Queta Claver (June 24, 1929 – May 3, 2003) was a Spanish actress, singer, and dancer, known for her "vedette" roles in stage revues.

Early life
Enriqueta Claver Delás was born in València, Spain in 1929 (some sources give 1932). Her mother was actress Enriqueta Delás. Claver attended the Conservatorio de València.

Career
Films featuring Queta Claver included La bella Mimí (1960), El vikingo (1972), Tamaño natural (1974), Los buenos días perdidos (1975),  Los placeres ocultos (1977), El sacerdote (1978), El diputado (1978), La colmena (1982), El pico (1983), Tiempo de silencio (1986), Voyage to Nowhere (1986), Colegas (1987) Montoyos y Tarantos (1989), and Beltenebros (1991).
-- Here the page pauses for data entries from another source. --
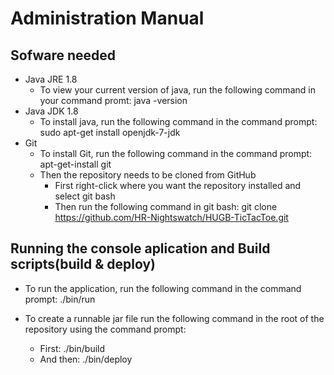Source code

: # Administration Manual #

## Sofware needed ##

* Java JRE 1.8 
	* To view your current version of java, run the following command in your command promt: java -version
* Java JDK 1.8
	* To install java, run the following command in the command prompt: sudo apt-get install openjdk-7-jdk	
* Git
	* To install Git, run the following command in the command prompt: apt-get-install git
	* Then the repository needs to be cloned from GitHub
		* First right-click where you want the repository installed and select git bash
		* Then run the following command in git bash: git clone https://github.com/HR-Nightswatch/HUGB-TicTacToe.git

## Running the console aplication and Build scripts(build & deploy) ##

* To run the application, run the following command in the command prompt: ./bin/run

* To create a runnable jar file run the following command in the root of the repository using the command prompt:
	* First: ./bin/build 
	* And then: ./bin/deploy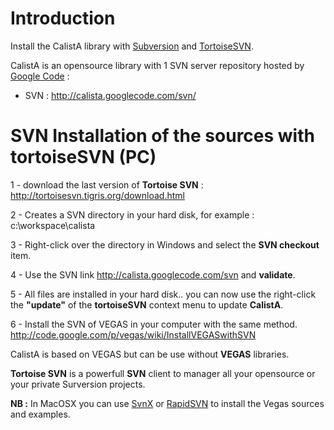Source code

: # Introduction #

Install the CalistA library with [Subversion](http://subversion.tigris.org/) and [TortoiseSVN](http://tortoisesvn.tigris.org/).

CalistA is an opensource library with 1 SVN server repository hosted by [Google Code](http://code.google.com/) :

  * SVN : http://calista.googlecode.com/svn/

# SVN Installation of the sources with tortoiseSVN (PC) #

1 - download the last version of **Tortoise SVN** : http://tortoisesvn.tigris.org/download.html

2 - Creates a SVN directory in your hard disk, for example : c:\workspace\calista

3 - Right-click over the directory in Windows and select the **SVN checkout** item.

4 - Use the SVN link http://calista.googlecode.com/svn and **validate**.

5 - All files are installed in your hard disk.. you can now use the right-click the **"update"** of the **tortoiseSVN** context menu to update **CalistA**.

6 - Install the SVN of VEGAS in your computer with the same method.
http://code.google.com/p/vegas/wiki/InstallVEGASwithSVN

CalistA is based on VEGAS but can be use without **VEGAS** libraries.

**Tortoise SVN** is a powerfull **SVN** client to manager all your opensource or your private Surversion projects.

**NB :** In MacOSX you can use [SvnX](http://www.apple.com/downloads/macosx/development_tools/svnx.html) or [RapidSVN](http://rapidsvn.tigris.org/) to install the Vegas sources and examples.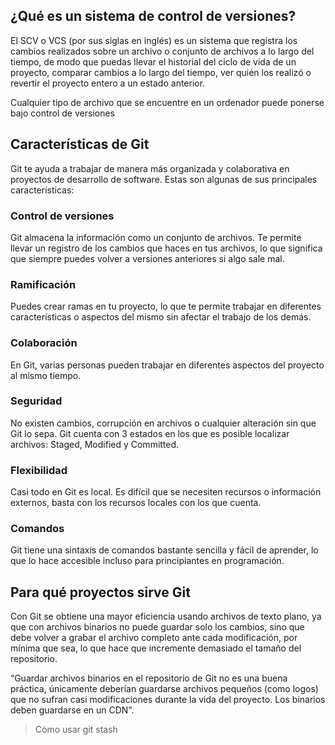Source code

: ## ¿Qué es un sistema de control de versiones?

El SCV o VCS (por sus siglas en inglés) es un sistema que registra los cambios realizados sobre un archivo o conjunto de archivos a lo largo del tiempo, de modo que puedas llevar el historial del ciclo de vida de un proyecto, comparar cambios a lo largo del tiempo, ver quién los realizó o revertir el proyecto entero a un estado anterior.

Cualquier tipo de archivo que se encuentre en un ordenador puede ponerse bajo control de versiones

## Características de Git

Git te ayuda a trabajar de manera más organizada y colaborativa en proyectos de desarrollo de software. Estas son algunas de sus principales características:

### Control de versiones

Git almacena la información como un conjunto de archivos. Te permite llevar un registro de los cambios que haces en tus archivos, lo que significa que siempre puedes volver a versiones anteriores si algo sale mal.

### Ramificación

Puedes crear ramas en tu proyecto, lo que te permite trabajar en diferentes características o aspectos del mismo sin afectar el trabajo de los demás.

### Colaboración

En Git, varias personas pueden trabajar en diferentes aspectos del proyecto al mismo tiempo.

### Seguridad

No existen cambios, corrupción en archivos o cualquier alteración sin que Git lo sepa. Git cuenta con 3 estados en los que es posible localizar archivos: Staged, Modified y Committed.

### Flexibilidad

Casi todo en Git es local. Es difícil que se necesiten recursos o información externos, basta con los recursos locales con los que cuenta.

### Comandos

Git tiene una sintaxis de comandos bastante sencilla y fácil de aprender, lo que lo hace accesible incluso para principiantes en programación.

## Para qué proyectos sirve Git

Con Git se obtiene una mayor eficiencia usando archivos de texto plano, ya que con archivos binarios no puede guardar solo los cambios, sino que debe volver a grabar el archivo completo ante cada modificación, por mínima que sea, lo que hace que incremente demasiado el tamaño del repositorio.

“Guardar archivos binarios en el repositorio de Git no es una buena práctica, únicamente deberían guardarse archivos pequeños (como logos) que no sufran casi modificaciones durante la vida del proyecto. Los binarios deben guardarse en un CDN”.

> Cómo usar git stash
Claver also appeared in plays and especially in revues, beginning with Un crimen vulgar (1950). She was also seen in Moreno tiene que ser, Doña Mariquita de mi corazón, ¡Cinco minutos nada menos!, A vivir del cuento, Ana María, La chacha, Rodríguez y su padre, Una jovencita de 800 años, Metidos en Harina, Tres eran tres... ¡los novios de Elena!, Un millón de dolares, ¡Ay, qué ladronas!. She specialized in "vedette" roles in the revue. 

Her television roles came in such series as Suspiros de España (1974), Juanita, la Larga (1982), Goya (1982), Clase media (1987), Compuesta y sin novio (1994), Ada Madrina (1999) and Nada es para siempre (2000).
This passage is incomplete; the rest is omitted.